Effects of Gas Dissolution on Gas Migration during Gas Invasion in Drilling

[Image: see text] Sour gas reservoirs (including CO(2) and H(2)S) are vulnerable to gas invasion when drilling into reservoir sections. The high solubility of the invaded gas in drilling fluid makes the gas invasion monitoring “hidden” and “sudden” for later expansion, and the blowout risk increases. Accurate prediction of gas dissolution is highly significant for monitoring gas invasion. In this study, the gas–liquid flow control equations considering gas dissolution were established. Focusing on the gas dissolution effect, a solubility experiment for CO(2) and CH(4) in an aqueous solution was performed using a phase equilibrium device. The experimental and simulation results revealed that the addition of CO(2) can significantly increase gas dissolution, and the presence of salts decreases it.
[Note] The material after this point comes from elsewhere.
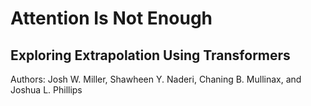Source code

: # Attention Is Not Enough
## Exploring Extrapolation Using Transformers

Authors: Josh W. Miller, Shawheen Y. Naderi, Chaning B. Mullinax, and Joshua L. Phillips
For solubility prediction of pure CH(4) and CO(2), the fugacity–activity solubility model, calculated using the Peng–Robinson equation of state, was more accurate than the Soave–Redlich–Kwong equation of state. The Soave–Redlich–Kwong equation of state has higher accuracy for the CO(2) and CH(4) gas mixture. If the gas dissolution effect is considered for wellbore gas–liquid flow, the time required for the mud pit gain to reach the early warning value increases. When the contents of CO(2) and H(2)S in intrusive gases are higher, the time for mud pit gain change monitored on the ground increases, the concealment increases, and the risk of blowout increases.